I came back home with pink fingers.

I was five. I had gone to my friend’s place that evening and he had taught me how to play with rubber bands.  He would hold one end and I another, and we’d count till three and take turns to let that red rubber band slip off and hit the other one’s tender hands. It was fun. Maybe those were the signs of a beginning of a lifetime of sadism. Maybe I was plain stupid. But every time I knew he was going to let it slip from his fingers onto mine, I’d squeeze my eyes shut. Praying for a moment that somehow that rubber band would get caught up in mid air, or he would change his mind and just stop it with his hand.
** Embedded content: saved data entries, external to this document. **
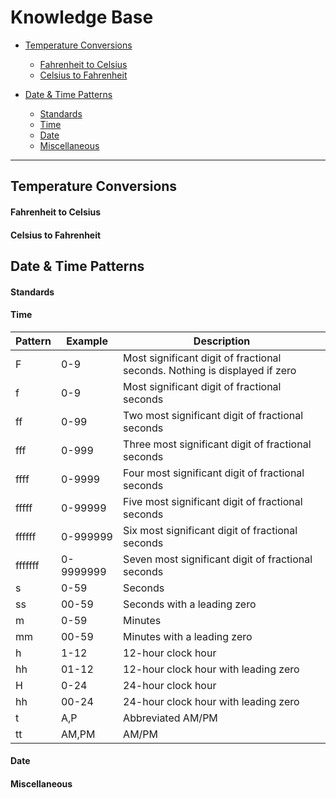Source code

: # Knowledge Base

- [Temperature Conversions]()
  - [Fahrenheit to Celsius]()
  - [Celsius to Fahrenheit]()

- [Date & Time Patterns](https://github.com/austintrujillo/knowledge-base/edit/main/README.md#date--time-patterns)
  - [Standards]()
  - [Time](https://github.com/austintrujillo/knowledge-base/edit/main/README.md#time-patterns)
  - [Date]()
  - [Miscellaneous]()

---

## Temperature Conversions

#### Fahrenheit to Celsius

#### Celsius to Fahrenheit


## Date & Time Patterns

#### Standards

#### Time
| Pattern | Example | Description |
| ----------- | ----------- | ----------- |
| F | 0-9 | Most significant digit of fractional seconds. Nothing is displayed if zero |
| f | 0-9 | Most significant digit of fractional seconds |
| ff | 0-99 | Two most significant digit of fractional seconds |
| fff | 0-999 | Three most significant digit of fractional seconds |
| ffff | 0-9999 | Four most significant digit of fractional seconds |
| fffff | 0-99999 | Five most significant digit of fractional seconds |
| ffffff | 0-999999 | Six most significant digit of fractional seconds |
| fffffff | 0-9999999 | Seven most significant digit of fractional seconds |
| s | 0-59 | Seconds |
| ss | 00-59 | Seconds with a leading zero |
| m | 0-59 | Minutes |
| mm | 00-59 | Minutes with a leading zero |
| h | 1-12 | 12-hour clock hour |
| hh | 01-12 | 12-hour clock hour with leading zero |
| H | 0-24 | 24-hour clock hour |
| hh | 00-24 | 24-hour clock hour with leading zero |
| t | A,P | Abbreviated AM/PM |
| tt | AM,PM | AM/PM |

#### Date

#### Miscellaneous

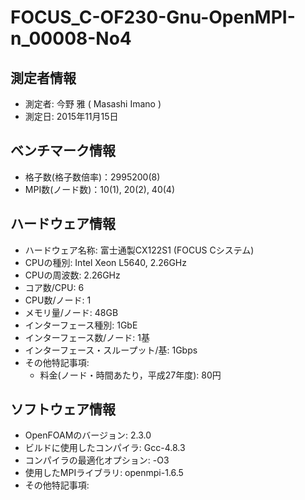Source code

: # FOCUS_C-OF230-Gnu-OpenMPI-n_00008-No4

## 測定者情報

* 測定者: 今野 雅 ( Masashi Imano )
* 測定日: 2015年11月15日

## ベンチマーク情報

* 格子数(格子数倍率)：2995200(8)
* MPI数(ノード数)：10(1), 20(2), 40(4)

## ハードウェア情報

* ハードウェア名称: 富士通製CX122S1 (FOCUS Cシステム)
* CPUの種別: Intel Xeon L5640, 2.26GHz
* CPUの周波数: 2.26GHz
* コア数/CPU: 6
* CPU数/ノード: 1
* メモリ量/ノード: 48GB
* インターフェース種別: 1GbE
* インターフェース数/ノード: 1基 
* インターフェース・スループット/基: 1Gbps
* その他特記事項:
  * 料金(ノード・時間あたり，平成27年度): 80円

## ソフトウェア情報

* OpenFOAMのバージョン: 2.3.0
* ビルドに使用したコンパイラ: Gcc-4.8.3
* コンパイラの最適化オプション: -O3
* 使用したMPIライブラリ: openmpi-1.6.5
* その他特記事項:
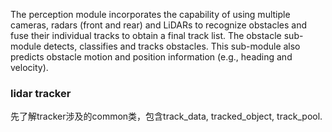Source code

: The perception module incorporates the capability of using multiple cameras, radars (front and rear) and LiDARs to recognize obstacles and fuse their individual tracks to obtain a final track list. The obstacle sub-module detects, classifies and tracks obstacles. This sub-module also predicts obstacle motion and position information (e.g., heading and velocity). 

### lidar tracker
  先了解tracker涉及的common类，包含track_data, tracked_object, track_pool.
He never did. He rolled from one side to another in innocent laughter as I braved a ‘Oh-that-didn’t-hurt’ face. I didn’t want him to know that my eyes were cowering in pain. I hope he’d notice I’m flinching with closed eyes. But he never did. I’d laugh it off, because come on, who makes a puppy face after taking a hit? That’s shameful.

When it was my turn, surprisingly enough, I used to flinch too. I used to flinch thinking that my dear friend at the other end of the rubber band will feel what I felt, and how could I do that to someone, knowing how much it hurts? So instead, I’d just tilt it someway so that it didn’t hurt him as much as it did to me.
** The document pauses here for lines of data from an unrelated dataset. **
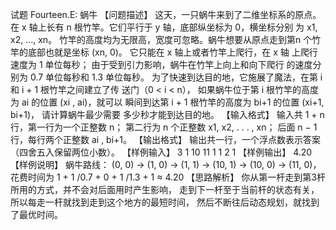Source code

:试题 Fourteen.E: 蜗牛
【问题描述】
这天，一只蜗牛来到了二维坐标系的原点。 
在 x 轴上长有 n 根竹竿。它们平行于 y 轴，底部纵坐标为 0，横坐标分别 为 x1, x2, ..., xn。
竹竿的高度均为无限高，宽度可忽略。蜗牛想要从原点走到第n 个竹竿的底部也就是坐标 (xn, 0)。
它只能在 x 轴上或者竹竿上爬行，在 x 轴 上爬行速度为 1 单位每秒；
由于受到引力影响，蜗牛在竹竿上向上和向下爬行 的速度分别为 0.7 单位每秒和 1.3 单位每秒。 
为了快速到达目的地，它施展了魔法，在第 i 和 i + 1 根竹竿之间建立了传 送门（0 < i < n），
如果蜗牛位于第 i 根竹竿的高度为 ai 的位置 (xi , ai)，就可以 瞬间到达第 i + 1 根竹竿的高度为 bi+1 的位置 (xi+1, bi+1)，
请计算蜗牛最少需要 多少秒才能到达目的地。
【输入格式】
输入共 1 + n 行，第一行为一个正整数 n； 第二行为 n 个正整数 x1, x2, . . . , xn； 后面 n − 1 行，每行两个正整数 ai , bi+1。
【输出格式】
输出共一行，一个浮点数表示答案（四舍五入保留两位小数）。
【样例输入】
3
1 10 11
1 1
2 1
【样例输出】
4.20
【样例说明】
蜗牛路线：
(0, 0) → (1, 0) → (1, 1) → (10, 1) → (10, 0) → (11, 0)，花费时间为 1 + 1 /0.7 + 0 + 1 /1.3 + 1 ≈ 4.20
【思路解析】
你从第一杆走到第3杆所用的方式，并不会对后面用时产生影响，
走到下一杆至于当前杆的状态有关，所以每走一杆就找到走到这个地方的最短时间，
然后不断往后动态规划，就找到了最优时间。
That’s what life is about in the toughest of moments in my belief. About flinching at the thought of the pink fingers in someone else’s hands. People forget how they might impact others. They remember only their own pink fingers.

Funny how today I am five no more and I can relate rubber bands to words and sometimes their absence.  People remember what words do to them, and forget what their words do unto others. But here’s the catch. Be careful, all. Stretch the rubber bands only as far as your friend at the other end can take. Because if someday their fingers bleed and they choose to let it slip at their end and walk out on you, that day what you’ll have is a broken rubber band in your hands and you’ll be sitting friendless in that playroom called life.

Who will you share your evenings with and who will you steal candies from?
Nah, you’ll probably find new playmates and buy candies all for yourself.But what about your pink fingers then?

Truth is, no one would give a damn.

Funny thing how I came back with pink fingers today and I am five no more. Funny thing how I didn’t care as I let slip the rubber bands and walked out of the door.